Positive and Unlabeled Graph Learning with Large Language Models for Fake News Detection

Guilherme Henrique Messias; Mariana Caravanti de Souza; Yanni Marcela Gameiro; Sylvia Iasulaitis; Eloize Rossi Marques Seno; Solange Oliveira Rezende; Alan Demétrius Baria Valejo

Guilherme Henrique Messias UFSCar
Mariana Caravanti de Souza UFMS
Yanni Marcela Gameiro UFSCar
Sylvia Iasulaitis UFSCar
Eloize Rossi Marques Seno IFSP
Solange Oliveira Rezende USP
Alan Demétrius Baria Valejo UFSCar

Resumo

Several automated approaches have been proposed to mitigate the spread of fake news, however, their performance heavily depends on the quality and representation of the data used for training, with the collection of fake news being particularly costly.
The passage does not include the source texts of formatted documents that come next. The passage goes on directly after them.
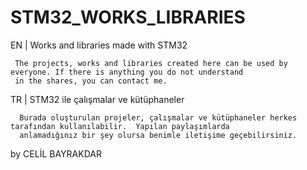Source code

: # STM32_WORKS_LIBRARIES
EN | Works and libraries made with STM32
    
     The projects, works and libraries created here can be used by everyone. If there is anything you do not understand
     in the shares, you can contact me.
     

TR |  STM32 ile çalışmalar ve kütüphaneler 

      Burada oluşturulan projeler, çalışmalar ve kütüphaneler herkes tarafından kullanılabilir.  Yapılan paylaşımlarda
      anlamadığınız bir şey olursa benimle iletişime geçebilirsiniz. 

by CELİL BAYRAKDAR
Fact-checking websites emerge as viable alternatives, however, their texts often do not preserve the original format of fake news, incorporating journalistic commentary, irrelevant information and editorial biases, and generally presenting a much higher text volume than typical fake news. These inconsistencies hinder algorithm learning and compromise their generalization ability. In this work, we propose a framework to enhance the quality and representation of training data through the use of graphs. First, we propose the use of the Gemma3 language model, capable of automatically extracting the core content of fake news, removing irrelevant information and editorial biases. The generated fake content can be useful for composing new datasets and developing more robust content discrimination tools. Then, we propose the Yake-Graph algorithm, which constructs graphs by linking news pieces through keywords extracted from the fake news. We conduct an empirical analysis evaluating the performance of the curated dataset in positive and unlabeled learning (PUL) and positive and unlabeled graph learning (PUGL) scenarios, comparing different graph construction methods. The results show that the combination of graph-based learning models and the Yake-Graph outperforms established approaches, highlighting its potential to improve fake news detection.